If xgx_g is an equilibrium state with corresponding equilibrium control ugu_g, we can similarly define

u~k=ukug.\tilde{u}_k = u_k - u_g.

The infinite-horizon discrete-time LQR problem is to choose a sequence of controls that minimises

J=k=0(x~kTQx~k+u~kTRu~k),J = \sum_{k=0}^{\infty} \left( \tilde{x}_k^T Q \tilde{x}_k + \tilde{u}_k^T R \tilde{u}_k \right),

subject to the linear dynamics.

The matrix Q0Q \succeq 0 penalises state error, while R0R \succ 0 penalises control effort. Large values in QQ mean that errors in the corresponding state variables are expensive. Large values in RR mean that control effort is expensive. In this sense, LQR balances performance against effort.

The solution has a particularly important form:

u~k=Kx~k.\tilde{u}_k = -K \tilde{x}_k.

Equivalently,

uk=ugK(xkxg).u_k = u_g - K(x_k - x_g).

So LQR is still a feedback controller. The difference is that the feedback gain KK is not chosen by trial and error. It is computed from the system matrices AA and BB and the cost matrices QQ and RR.

For the infinite-horizon discrete-time case (your robot and controller live forever), the gain is

K=(R+BTPB)1BTPA,K = (R + B^T P B)^{-1}B^T P A,

where PP is the positive semidefinite solution of the discrete algebraic Riccati equation

P=ATPAATPB(R+BTPB)1BTPA+Q.P = A^T P A - A^T P B(R + B^T P B)^{-1}B^T P A + Q.

This result is powerful because it gives an optimal stabilising controller for a linear system under a quadratic cost, assuming some controllability and stabilisability conditions are satisfied.

There is also a finite-horizon (your robot or its task lives for a finite time) version of LQR, where the cost is defined over NN time steps:

J=xNTQfxN+k=0N1(xkTQxk+ukTRuk).J = x_N^T Q_f x_N + \sum_{k=0}^{N-1} \left(x_k^T Q x_k + u_k^T R u_k\right).

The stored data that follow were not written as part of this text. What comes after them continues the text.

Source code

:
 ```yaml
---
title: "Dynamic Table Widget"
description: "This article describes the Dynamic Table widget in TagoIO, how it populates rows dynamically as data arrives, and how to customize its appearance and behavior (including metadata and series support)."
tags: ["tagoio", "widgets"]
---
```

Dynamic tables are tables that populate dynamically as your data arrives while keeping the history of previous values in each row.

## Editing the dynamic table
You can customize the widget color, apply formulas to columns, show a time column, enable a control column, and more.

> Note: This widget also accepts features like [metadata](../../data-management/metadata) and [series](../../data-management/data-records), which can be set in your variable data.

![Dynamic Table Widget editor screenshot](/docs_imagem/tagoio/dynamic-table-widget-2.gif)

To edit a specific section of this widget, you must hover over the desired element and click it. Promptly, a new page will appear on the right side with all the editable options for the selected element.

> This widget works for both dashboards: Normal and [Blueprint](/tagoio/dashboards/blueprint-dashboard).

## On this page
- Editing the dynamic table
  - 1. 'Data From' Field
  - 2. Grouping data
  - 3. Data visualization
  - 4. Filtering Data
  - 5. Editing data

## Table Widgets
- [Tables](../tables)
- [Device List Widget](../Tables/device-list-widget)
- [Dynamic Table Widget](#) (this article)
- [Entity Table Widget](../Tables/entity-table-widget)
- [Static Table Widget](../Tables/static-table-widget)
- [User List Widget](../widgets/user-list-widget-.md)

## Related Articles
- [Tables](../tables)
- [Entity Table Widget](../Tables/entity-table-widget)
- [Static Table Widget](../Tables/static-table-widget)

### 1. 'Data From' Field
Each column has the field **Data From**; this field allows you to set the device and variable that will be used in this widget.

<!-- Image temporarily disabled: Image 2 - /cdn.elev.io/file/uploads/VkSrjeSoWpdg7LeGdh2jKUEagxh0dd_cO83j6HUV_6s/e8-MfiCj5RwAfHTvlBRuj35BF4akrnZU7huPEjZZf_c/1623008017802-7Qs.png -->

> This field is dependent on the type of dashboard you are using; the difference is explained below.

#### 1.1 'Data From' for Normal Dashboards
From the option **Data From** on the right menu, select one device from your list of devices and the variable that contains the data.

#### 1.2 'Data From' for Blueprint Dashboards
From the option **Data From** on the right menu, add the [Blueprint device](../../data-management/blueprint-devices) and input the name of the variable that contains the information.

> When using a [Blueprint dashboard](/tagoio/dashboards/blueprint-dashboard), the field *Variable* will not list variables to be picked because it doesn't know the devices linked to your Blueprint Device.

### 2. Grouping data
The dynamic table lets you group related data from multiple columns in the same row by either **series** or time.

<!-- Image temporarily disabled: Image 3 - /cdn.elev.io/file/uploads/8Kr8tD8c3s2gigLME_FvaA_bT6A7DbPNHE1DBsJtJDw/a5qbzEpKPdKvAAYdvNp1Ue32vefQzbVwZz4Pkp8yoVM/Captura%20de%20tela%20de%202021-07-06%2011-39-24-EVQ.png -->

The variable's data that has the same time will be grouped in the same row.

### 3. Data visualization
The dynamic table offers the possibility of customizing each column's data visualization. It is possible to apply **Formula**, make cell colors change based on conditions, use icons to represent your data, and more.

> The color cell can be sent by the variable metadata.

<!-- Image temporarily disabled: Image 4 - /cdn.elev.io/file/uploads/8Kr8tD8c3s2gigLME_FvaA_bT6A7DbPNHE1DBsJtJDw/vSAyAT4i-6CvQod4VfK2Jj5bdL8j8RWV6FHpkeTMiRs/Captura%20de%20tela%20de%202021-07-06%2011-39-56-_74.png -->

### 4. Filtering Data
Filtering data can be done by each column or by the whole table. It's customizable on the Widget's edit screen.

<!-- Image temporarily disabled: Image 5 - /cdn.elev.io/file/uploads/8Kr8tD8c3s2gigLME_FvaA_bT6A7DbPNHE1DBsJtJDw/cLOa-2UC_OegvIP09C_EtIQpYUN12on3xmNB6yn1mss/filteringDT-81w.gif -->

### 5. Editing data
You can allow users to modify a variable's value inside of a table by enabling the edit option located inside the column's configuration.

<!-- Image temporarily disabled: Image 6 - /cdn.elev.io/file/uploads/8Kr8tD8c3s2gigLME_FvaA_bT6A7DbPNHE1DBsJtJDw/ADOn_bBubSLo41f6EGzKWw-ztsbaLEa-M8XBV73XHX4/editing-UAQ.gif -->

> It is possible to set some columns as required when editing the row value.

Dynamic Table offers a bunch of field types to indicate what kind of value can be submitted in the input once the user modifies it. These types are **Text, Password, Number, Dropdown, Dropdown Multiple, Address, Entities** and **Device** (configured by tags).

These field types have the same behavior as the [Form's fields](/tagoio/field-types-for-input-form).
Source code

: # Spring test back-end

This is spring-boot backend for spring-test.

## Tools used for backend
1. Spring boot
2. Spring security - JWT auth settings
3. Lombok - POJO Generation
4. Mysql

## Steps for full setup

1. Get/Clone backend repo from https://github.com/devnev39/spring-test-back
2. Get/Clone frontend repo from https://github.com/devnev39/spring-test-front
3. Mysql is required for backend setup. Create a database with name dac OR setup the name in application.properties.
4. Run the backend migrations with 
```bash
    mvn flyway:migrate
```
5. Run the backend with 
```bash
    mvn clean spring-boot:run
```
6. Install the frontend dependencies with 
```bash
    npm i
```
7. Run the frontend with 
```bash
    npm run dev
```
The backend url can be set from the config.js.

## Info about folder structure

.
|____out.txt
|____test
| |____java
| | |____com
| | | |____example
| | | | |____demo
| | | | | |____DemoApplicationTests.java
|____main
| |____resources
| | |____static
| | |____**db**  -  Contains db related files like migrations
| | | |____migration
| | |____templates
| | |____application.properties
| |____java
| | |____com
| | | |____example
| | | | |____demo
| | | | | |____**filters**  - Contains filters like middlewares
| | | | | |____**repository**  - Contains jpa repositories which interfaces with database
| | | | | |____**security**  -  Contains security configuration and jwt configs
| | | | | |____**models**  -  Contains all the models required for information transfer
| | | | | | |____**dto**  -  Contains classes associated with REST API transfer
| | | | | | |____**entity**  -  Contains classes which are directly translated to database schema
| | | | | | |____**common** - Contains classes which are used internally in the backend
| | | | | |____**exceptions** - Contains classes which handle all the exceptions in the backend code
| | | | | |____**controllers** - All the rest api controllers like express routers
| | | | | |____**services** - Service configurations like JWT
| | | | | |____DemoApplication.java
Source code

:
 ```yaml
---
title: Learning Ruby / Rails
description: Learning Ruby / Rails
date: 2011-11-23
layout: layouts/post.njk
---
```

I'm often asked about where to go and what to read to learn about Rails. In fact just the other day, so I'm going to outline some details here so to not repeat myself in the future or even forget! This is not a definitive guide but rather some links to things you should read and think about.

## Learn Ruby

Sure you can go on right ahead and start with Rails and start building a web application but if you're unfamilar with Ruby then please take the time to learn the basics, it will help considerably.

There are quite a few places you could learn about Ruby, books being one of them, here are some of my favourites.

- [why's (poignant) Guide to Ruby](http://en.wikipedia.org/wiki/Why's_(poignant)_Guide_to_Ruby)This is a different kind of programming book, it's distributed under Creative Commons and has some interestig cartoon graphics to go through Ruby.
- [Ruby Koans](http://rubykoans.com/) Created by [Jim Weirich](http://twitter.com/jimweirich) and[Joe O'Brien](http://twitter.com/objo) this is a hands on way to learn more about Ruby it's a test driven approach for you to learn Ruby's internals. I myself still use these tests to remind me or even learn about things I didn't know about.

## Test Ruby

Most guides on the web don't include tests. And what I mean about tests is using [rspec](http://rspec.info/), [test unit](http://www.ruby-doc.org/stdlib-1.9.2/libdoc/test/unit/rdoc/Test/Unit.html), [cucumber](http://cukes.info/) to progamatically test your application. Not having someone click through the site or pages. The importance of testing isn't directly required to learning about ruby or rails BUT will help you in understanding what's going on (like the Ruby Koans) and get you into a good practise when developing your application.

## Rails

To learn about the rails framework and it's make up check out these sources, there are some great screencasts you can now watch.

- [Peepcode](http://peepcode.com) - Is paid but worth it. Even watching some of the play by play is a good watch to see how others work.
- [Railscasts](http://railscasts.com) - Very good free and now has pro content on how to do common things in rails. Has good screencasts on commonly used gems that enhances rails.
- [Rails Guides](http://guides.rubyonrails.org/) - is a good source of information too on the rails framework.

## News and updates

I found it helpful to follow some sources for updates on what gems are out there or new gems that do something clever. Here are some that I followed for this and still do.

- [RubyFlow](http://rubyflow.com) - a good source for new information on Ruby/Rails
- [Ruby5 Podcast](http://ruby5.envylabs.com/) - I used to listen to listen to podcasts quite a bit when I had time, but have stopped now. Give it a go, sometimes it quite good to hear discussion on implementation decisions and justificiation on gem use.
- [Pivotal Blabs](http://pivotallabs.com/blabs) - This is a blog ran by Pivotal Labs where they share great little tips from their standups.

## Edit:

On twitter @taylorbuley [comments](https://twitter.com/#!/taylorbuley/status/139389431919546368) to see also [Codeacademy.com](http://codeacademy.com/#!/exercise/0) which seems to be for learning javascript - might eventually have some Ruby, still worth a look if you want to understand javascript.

In that case, the optimal gains vary with time and are computed by a backward Riccati recursion. This finite-horizon form is important because it connects directly to trajectory tracking, iLQR, and MPC.

LQR is elegant and useful, but it has limits. It assumes linear dynamics, quadratic costs, and usually does not include hard constraints directly. For nonlinear robots, we often linearise the dynamics around an operating point or nominal trajectory, then apply LQR locally.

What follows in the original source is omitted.